(The records):
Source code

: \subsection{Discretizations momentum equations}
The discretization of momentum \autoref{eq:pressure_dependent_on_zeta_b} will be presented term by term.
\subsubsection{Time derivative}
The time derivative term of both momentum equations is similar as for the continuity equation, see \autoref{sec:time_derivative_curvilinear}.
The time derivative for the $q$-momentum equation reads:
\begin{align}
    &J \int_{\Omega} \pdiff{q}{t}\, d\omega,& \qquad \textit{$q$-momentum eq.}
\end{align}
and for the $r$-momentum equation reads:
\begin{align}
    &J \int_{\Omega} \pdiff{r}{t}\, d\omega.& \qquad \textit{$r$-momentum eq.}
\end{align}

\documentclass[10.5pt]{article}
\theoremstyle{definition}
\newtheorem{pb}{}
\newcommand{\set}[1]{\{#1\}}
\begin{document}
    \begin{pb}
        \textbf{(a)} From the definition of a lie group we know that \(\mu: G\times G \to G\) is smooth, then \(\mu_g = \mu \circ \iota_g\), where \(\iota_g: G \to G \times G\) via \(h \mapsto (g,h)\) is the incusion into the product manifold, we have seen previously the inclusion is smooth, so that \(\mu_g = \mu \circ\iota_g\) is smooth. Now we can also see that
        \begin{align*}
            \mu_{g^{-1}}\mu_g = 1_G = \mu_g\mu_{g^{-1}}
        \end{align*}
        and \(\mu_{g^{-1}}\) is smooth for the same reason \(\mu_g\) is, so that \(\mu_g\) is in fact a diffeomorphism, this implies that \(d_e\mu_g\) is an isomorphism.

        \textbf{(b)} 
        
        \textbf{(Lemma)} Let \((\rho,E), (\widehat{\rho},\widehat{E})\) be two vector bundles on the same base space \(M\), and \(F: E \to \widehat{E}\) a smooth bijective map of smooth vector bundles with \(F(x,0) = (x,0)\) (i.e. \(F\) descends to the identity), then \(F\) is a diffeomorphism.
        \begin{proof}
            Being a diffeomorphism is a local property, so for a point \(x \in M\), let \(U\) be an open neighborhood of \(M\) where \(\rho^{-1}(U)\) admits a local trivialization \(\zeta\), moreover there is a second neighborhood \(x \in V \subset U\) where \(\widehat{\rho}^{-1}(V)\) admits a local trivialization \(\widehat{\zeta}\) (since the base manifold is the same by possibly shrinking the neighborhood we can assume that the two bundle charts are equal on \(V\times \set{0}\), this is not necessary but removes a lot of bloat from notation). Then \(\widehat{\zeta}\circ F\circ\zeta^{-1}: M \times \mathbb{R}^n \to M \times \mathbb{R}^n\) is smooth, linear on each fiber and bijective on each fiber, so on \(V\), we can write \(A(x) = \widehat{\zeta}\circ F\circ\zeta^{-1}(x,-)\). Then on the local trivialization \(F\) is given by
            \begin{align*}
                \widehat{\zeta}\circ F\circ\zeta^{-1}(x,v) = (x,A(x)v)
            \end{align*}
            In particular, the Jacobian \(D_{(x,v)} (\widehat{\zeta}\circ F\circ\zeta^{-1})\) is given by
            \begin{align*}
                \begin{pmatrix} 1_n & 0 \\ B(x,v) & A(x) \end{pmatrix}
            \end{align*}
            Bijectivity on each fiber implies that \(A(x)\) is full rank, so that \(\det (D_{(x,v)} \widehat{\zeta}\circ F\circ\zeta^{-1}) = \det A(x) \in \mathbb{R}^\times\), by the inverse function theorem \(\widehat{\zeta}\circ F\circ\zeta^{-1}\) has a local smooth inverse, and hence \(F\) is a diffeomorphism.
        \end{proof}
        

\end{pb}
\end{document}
* * *
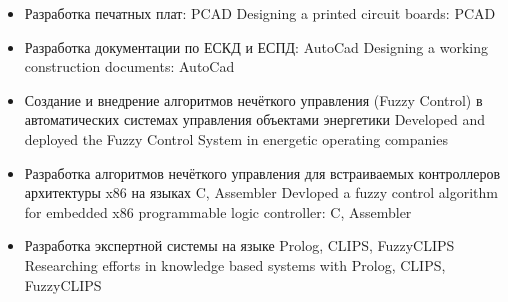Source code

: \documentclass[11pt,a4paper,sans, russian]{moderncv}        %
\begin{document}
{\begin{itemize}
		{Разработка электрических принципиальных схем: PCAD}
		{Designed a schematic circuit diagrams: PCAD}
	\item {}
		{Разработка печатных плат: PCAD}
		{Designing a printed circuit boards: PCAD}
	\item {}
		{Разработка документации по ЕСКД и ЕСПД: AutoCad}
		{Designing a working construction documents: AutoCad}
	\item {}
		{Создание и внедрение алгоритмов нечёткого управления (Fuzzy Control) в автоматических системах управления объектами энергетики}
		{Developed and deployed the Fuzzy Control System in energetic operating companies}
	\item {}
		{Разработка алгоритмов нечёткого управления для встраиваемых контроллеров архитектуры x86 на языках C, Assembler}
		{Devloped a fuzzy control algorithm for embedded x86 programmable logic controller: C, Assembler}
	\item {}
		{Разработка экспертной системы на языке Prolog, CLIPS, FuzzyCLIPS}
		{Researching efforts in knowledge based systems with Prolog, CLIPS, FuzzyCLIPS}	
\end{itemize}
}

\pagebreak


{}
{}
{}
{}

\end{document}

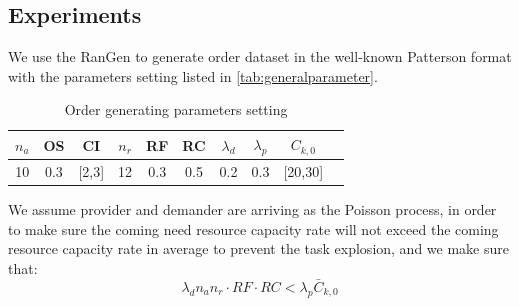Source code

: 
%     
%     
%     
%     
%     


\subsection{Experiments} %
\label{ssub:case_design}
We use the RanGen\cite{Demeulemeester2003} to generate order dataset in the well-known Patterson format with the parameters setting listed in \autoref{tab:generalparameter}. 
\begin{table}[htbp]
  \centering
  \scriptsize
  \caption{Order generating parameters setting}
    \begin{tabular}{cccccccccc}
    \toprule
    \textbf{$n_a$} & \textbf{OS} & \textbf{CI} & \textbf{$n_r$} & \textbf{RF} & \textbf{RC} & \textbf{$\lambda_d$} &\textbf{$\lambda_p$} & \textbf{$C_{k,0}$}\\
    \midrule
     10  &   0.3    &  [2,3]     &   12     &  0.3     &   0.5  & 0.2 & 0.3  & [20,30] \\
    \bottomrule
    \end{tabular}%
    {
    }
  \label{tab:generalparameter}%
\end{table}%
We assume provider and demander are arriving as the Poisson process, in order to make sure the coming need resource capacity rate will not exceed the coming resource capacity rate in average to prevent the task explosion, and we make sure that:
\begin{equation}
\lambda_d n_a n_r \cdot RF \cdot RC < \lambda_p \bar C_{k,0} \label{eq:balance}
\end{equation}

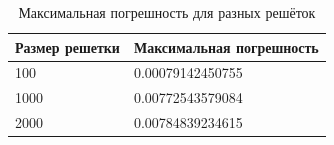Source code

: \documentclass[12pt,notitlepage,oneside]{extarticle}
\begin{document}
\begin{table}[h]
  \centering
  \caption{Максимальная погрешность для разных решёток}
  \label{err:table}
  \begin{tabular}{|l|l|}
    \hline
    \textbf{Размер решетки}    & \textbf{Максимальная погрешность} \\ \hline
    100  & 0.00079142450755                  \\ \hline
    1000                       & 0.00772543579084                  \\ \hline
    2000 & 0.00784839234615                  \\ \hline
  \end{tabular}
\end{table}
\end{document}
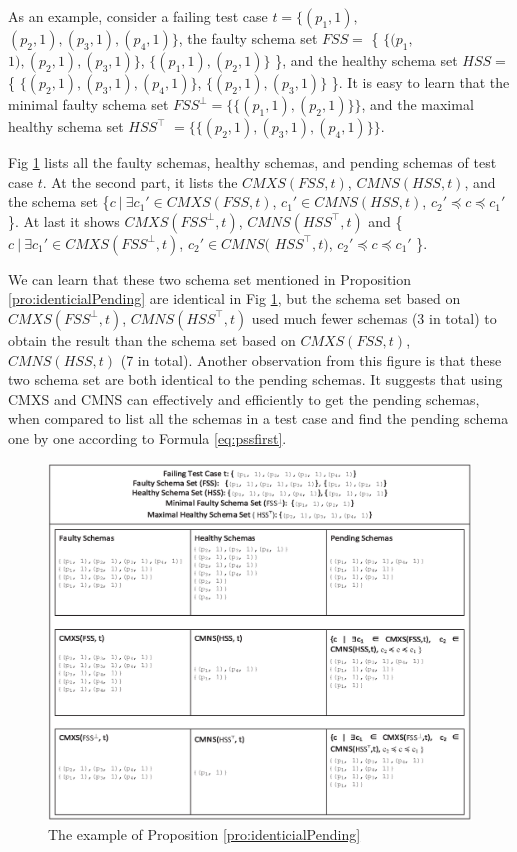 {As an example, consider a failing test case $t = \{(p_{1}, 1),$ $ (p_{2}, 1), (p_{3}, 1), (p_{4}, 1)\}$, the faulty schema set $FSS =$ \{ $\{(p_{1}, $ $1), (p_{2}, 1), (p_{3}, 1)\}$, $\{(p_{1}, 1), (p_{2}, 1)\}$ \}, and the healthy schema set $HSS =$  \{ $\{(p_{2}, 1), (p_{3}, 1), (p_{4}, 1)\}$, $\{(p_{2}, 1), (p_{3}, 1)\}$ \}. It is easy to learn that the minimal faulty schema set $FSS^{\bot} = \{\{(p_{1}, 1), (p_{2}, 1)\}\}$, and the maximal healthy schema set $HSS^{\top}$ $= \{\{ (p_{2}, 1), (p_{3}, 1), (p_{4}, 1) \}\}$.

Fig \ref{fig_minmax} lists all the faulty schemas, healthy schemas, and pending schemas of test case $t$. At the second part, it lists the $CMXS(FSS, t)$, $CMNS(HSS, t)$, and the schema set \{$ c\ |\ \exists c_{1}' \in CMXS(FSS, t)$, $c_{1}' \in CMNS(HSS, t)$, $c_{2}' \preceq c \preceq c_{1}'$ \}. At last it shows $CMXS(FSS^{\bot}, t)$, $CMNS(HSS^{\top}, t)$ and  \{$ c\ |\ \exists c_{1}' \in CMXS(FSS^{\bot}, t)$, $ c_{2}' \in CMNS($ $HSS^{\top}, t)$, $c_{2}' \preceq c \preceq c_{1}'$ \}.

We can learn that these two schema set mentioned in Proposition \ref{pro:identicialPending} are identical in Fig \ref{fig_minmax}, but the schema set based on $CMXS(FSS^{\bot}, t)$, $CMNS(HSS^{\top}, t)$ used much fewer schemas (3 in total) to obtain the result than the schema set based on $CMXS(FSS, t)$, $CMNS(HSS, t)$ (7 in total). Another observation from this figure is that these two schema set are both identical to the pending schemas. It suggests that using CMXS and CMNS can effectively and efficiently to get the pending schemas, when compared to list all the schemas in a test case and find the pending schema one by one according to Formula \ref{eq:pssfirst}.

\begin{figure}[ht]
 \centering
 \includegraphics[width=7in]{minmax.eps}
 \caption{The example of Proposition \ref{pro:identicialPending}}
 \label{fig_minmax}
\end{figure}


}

(Exercise instructions):
Wherever the word "алгоритмов" appears in the data, return the whole line.

(Solution for this exercise):
		{Создание и внедрение алгоритмов нечёткого управления (Fuzzy Control) в автоматических системах управления объектами энергетики}
		{Разработка алгоритмов нечёткого управления для встраиваемых контроллеров архитектуры x86 на языках C, Assembler}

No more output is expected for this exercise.